A rainbow is not a real object, but an optical illusion, requiring very specific events to manifest. They appear only at forty-two degrees from the direction opposite the sun, and require a human spectrum of visible light. The most rainbows I ever saw were over San Francisco Bay, where the weather changes constantly and the sky is vast and open. Only humans see rainbows. Also, black and white photographs of rainbows are impossible.

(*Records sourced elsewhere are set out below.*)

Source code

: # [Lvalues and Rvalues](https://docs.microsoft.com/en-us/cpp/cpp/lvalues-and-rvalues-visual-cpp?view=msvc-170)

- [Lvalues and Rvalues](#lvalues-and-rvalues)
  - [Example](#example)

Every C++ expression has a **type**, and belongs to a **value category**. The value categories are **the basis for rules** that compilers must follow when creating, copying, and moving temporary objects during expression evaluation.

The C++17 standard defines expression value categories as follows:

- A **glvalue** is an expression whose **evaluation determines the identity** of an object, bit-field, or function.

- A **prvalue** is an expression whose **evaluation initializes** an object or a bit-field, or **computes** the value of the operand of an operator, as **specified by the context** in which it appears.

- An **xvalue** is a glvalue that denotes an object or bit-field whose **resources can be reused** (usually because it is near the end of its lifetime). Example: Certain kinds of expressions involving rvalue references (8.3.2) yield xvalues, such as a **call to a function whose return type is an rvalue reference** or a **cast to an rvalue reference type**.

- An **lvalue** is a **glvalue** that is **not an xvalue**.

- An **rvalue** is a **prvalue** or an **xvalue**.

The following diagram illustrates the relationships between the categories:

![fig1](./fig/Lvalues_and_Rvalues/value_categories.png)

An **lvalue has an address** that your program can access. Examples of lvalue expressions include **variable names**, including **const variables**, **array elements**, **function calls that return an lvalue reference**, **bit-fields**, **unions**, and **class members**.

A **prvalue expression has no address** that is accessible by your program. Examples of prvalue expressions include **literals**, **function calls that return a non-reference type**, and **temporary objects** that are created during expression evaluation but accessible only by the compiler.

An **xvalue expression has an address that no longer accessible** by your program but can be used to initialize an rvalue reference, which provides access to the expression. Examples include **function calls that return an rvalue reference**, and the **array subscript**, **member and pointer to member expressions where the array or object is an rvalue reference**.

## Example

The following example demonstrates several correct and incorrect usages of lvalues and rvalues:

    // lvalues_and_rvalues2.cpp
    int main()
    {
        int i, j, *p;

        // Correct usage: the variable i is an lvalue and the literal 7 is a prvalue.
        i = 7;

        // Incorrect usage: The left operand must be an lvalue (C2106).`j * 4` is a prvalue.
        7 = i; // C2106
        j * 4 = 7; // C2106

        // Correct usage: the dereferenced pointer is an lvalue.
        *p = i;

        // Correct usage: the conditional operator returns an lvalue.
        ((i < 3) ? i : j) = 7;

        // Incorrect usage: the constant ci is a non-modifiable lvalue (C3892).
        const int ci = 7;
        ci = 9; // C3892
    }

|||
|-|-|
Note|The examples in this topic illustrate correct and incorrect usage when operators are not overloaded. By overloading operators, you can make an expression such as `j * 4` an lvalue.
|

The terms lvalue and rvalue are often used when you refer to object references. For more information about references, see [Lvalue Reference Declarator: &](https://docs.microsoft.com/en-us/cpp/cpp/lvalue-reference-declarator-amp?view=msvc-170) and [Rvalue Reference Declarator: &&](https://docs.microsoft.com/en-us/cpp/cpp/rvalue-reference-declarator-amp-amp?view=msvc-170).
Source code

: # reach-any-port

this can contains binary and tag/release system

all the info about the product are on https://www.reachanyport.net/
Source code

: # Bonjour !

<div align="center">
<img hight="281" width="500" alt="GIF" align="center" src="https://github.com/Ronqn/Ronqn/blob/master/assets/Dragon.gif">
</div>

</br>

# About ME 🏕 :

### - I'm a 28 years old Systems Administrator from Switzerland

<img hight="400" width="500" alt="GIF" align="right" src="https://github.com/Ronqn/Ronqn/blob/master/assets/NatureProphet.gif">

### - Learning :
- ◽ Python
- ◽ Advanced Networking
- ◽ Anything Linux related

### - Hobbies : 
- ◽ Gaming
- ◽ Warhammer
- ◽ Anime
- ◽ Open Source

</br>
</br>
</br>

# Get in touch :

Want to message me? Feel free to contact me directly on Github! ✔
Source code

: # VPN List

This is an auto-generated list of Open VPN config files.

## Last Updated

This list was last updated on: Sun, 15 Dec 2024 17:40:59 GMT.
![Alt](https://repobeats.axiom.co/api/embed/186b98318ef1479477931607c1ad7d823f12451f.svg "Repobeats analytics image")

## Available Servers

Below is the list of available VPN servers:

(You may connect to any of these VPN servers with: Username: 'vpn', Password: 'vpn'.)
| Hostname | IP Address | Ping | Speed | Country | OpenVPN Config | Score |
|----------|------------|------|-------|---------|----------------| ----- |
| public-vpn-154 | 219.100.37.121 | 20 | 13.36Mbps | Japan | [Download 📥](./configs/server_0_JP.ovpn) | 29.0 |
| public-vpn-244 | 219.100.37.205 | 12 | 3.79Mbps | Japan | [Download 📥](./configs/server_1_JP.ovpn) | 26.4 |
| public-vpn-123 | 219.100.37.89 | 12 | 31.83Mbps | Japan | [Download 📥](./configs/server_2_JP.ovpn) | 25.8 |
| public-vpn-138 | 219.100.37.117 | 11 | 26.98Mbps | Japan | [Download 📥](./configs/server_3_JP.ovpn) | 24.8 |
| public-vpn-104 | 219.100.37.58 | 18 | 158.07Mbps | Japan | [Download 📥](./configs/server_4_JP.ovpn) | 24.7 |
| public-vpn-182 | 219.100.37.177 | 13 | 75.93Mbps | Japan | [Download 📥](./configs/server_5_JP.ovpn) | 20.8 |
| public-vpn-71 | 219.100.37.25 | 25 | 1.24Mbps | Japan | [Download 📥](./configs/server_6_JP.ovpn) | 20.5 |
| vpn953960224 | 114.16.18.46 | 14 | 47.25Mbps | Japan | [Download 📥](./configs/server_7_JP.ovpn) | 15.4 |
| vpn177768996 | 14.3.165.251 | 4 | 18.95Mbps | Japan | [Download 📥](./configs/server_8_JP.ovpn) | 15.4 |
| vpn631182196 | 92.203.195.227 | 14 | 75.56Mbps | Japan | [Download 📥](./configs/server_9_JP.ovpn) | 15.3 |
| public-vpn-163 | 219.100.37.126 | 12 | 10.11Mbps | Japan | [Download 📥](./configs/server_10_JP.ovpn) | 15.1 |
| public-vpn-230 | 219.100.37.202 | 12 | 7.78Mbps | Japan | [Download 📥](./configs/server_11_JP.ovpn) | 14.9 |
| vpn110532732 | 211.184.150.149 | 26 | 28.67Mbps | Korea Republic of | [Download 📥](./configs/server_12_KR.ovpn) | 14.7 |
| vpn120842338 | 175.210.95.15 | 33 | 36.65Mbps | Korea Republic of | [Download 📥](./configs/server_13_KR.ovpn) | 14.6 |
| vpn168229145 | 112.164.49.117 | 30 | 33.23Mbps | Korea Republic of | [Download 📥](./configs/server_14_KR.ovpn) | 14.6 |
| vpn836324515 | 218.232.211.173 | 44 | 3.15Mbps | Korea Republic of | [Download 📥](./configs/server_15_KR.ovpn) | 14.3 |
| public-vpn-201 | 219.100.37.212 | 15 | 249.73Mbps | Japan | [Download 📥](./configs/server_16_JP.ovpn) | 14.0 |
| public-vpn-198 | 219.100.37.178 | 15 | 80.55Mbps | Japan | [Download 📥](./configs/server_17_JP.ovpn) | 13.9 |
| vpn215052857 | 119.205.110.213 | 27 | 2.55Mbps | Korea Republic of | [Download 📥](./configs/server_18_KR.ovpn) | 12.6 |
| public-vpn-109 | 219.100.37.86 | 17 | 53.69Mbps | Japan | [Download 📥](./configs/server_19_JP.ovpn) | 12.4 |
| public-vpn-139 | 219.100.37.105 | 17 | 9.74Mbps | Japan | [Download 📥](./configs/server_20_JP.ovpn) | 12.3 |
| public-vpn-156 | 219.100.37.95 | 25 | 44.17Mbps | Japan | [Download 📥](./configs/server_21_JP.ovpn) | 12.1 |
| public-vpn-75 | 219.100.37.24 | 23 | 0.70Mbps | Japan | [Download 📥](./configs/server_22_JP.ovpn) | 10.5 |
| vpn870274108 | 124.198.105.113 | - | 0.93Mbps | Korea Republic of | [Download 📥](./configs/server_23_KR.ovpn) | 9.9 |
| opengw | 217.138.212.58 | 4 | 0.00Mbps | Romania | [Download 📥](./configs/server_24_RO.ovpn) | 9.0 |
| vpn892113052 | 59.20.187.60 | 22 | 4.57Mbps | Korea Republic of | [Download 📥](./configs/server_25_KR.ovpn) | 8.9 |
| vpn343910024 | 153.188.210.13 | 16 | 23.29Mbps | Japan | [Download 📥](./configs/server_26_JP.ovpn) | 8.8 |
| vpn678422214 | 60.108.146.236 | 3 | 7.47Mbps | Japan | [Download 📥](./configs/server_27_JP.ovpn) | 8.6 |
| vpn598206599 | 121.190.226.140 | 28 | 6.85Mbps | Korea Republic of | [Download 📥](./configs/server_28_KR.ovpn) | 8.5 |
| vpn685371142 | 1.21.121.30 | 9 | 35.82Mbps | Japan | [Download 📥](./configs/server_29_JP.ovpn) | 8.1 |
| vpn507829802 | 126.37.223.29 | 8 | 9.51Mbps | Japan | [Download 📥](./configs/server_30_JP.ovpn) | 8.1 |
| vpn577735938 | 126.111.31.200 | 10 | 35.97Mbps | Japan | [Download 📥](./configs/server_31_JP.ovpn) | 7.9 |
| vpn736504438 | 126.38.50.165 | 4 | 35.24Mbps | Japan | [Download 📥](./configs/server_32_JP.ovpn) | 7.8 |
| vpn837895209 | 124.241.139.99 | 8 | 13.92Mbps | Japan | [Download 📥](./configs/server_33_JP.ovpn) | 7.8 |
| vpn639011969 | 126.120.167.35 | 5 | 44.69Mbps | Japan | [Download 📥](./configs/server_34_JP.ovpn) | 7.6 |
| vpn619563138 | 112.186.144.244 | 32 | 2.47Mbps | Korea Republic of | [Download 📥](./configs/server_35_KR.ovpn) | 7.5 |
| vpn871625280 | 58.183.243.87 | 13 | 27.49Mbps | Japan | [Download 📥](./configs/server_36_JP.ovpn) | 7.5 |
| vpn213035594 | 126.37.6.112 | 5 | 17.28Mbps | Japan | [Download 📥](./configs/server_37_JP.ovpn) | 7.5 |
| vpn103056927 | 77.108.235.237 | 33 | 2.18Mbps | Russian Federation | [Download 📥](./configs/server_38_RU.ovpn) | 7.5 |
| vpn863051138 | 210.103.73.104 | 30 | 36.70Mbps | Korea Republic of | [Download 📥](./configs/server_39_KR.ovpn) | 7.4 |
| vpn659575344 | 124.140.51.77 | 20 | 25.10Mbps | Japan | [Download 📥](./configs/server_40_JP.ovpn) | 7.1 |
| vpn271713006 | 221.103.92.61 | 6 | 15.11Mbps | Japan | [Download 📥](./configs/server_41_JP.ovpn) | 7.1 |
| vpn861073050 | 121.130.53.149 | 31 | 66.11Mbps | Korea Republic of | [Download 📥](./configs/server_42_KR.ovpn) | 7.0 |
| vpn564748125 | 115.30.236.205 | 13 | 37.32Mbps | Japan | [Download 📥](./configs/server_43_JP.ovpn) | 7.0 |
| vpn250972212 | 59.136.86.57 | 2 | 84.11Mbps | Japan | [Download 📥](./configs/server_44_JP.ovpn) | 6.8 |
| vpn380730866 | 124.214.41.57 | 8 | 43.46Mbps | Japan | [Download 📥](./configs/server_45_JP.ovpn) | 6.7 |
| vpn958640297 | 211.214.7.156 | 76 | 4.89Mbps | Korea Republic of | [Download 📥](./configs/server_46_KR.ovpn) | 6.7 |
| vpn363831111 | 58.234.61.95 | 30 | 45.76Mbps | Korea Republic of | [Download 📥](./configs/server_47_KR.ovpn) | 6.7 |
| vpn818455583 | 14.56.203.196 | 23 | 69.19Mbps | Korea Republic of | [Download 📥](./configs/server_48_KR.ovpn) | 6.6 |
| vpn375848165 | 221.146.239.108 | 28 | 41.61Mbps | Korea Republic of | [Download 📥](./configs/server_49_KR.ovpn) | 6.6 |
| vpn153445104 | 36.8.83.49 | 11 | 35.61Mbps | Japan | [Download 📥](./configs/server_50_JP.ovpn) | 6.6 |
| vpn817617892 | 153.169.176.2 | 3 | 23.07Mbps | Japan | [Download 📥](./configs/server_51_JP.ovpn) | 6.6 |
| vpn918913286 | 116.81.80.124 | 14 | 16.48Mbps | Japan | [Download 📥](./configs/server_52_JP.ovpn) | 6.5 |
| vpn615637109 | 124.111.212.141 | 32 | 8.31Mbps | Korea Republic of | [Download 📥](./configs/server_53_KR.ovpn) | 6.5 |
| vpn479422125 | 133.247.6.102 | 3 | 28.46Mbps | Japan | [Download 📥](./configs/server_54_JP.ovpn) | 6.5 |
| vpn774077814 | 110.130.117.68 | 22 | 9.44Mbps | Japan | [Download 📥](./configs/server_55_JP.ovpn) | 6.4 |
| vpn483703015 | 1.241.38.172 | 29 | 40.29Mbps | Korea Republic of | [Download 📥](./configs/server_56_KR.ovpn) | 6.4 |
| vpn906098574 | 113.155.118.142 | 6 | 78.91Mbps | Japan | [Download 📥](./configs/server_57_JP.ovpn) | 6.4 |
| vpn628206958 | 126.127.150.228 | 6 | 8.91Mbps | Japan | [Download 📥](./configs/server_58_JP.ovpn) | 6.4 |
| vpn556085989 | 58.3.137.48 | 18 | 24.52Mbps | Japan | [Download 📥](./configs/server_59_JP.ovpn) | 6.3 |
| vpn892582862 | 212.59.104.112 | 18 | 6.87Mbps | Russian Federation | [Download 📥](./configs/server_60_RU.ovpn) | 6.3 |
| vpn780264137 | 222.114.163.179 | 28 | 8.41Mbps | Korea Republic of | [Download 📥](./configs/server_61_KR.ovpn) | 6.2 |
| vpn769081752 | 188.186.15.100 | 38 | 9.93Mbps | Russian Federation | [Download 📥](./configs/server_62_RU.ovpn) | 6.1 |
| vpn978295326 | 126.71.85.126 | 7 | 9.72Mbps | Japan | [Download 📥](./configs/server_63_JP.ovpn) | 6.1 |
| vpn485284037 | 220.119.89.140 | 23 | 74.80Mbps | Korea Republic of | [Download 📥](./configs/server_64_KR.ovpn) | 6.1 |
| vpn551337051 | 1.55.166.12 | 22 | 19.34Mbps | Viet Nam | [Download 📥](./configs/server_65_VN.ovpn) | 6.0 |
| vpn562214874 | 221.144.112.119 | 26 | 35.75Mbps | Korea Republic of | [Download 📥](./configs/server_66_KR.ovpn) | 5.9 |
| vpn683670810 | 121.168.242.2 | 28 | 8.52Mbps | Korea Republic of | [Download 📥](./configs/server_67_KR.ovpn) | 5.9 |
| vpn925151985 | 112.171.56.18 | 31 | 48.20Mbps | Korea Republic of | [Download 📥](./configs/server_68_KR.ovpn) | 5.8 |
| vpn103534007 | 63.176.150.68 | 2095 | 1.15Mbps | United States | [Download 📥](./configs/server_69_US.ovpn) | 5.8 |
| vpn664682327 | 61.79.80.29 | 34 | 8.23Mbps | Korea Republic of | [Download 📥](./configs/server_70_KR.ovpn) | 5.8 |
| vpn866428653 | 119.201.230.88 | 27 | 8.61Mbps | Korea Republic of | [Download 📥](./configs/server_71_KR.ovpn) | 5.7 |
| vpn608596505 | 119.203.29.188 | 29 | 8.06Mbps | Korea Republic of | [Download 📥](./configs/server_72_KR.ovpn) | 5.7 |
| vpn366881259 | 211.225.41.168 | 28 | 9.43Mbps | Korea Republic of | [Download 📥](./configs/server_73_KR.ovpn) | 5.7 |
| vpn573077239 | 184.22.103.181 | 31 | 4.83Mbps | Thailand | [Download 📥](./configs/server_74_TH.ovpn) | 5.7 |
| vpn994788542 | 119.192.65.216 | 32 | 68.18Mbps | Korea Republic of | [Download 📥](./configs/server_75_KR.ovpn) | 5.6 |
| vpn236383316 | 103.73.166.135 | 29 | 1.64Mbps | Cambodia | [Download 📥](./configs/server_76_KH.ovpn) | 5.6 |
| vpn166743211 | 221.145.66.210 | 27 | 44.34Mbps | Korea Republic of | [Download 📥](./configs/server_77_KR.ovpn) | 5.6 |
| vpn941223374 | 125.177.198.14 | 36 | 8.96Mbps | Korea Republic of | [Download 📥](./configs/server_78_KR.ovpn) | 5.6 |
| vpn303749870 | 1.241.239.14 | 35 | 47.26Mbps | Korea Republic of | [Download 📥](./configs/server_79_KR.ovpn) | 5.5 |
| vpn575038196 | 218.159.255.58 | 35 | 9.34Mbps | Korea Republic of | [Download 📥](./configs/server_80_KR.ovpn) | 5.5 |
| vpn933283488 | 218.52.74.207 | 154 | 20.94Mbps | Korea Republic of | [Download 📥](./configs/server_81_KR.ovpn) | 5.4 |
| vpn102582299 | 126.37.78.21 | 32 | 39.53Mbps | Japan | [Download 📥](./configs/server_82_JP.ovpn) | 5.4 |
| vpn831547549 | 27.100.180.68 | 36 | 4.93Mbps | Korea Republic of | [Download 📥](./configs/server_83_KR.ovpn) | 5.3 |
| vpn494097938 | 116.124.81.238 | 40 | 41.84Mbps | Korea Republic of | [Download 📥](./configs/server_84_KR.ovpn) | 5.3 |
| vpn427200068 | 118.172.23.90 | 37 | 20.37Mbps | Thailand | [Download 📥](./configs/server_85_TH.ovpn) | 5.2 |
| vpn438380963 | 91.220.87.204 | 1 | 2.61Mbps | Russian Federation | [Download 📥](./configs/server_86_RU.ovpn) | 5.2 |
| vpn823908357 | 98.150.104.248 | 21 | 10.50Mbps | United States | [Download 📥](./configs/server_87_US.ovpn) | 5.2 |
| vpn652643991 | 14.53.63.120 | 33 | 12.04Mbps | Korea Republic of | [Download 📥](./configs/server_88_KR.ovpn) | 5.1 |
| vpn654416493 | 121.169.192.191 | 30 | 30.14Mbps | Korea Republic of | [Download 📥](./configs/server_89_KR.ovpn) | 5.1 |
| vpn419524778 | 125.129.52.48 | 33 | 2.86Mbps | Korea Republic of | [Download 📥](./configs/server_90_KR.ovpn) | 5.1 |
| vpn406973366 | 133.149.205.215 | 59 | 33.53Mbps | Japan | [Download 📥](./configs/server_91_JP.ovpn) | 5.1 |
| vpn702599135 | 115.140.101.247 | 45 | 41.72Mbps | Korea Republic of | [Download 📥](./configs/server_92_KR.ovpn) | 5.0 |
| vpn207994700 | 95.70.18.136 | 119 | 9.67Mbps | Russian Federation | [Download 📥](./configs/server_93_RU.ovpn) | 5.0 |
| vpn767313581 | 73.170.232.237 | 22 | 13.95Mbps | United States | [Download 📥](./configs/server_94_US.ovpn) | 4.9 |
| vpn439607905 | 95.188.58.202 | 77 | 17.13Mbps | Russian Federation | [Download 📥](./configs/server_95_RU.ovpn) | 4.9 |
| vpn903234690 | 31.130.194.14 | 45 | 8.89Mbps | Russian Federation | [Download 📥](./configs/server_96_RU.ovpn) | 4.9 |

Aristotle and Seneca studied rainbows in ways that eventually branched into both science and mythology. The science became optics and astronomy, while the mythology began with the rainbow after the flood in Genesis and continues to the present day, being used as symbols of Gay Pride and the end of apartheid in South Africa.
The most popularly enduring rainbow symbol is the Irish leprechaun promising a pot of gold at the end of the rainbow and never delivering. It is a complex myth of greed, hope that exceeds reason, and the power of self-deception.
Rainbows are likely to remain a powerful symbol of human emotions as wide as the spectrum of colors found in them. One person, standing at the proper angle at the proper time, has a spectacular vision. Another, arriving a moment earlier or later, or in a slightly different position, sees nothing. Their dogs think both of them are deluded.
What are these two persons to do? They have completely different perceptions of reality. They are both correct, depending on their perspectives. They would both be wise not to defend the truth of their own perceptions, but rather to recognize the human limits of their perceptions. The rainbow both exists and doesn’t exist, balancing at the edge of reality, depending on where one stands.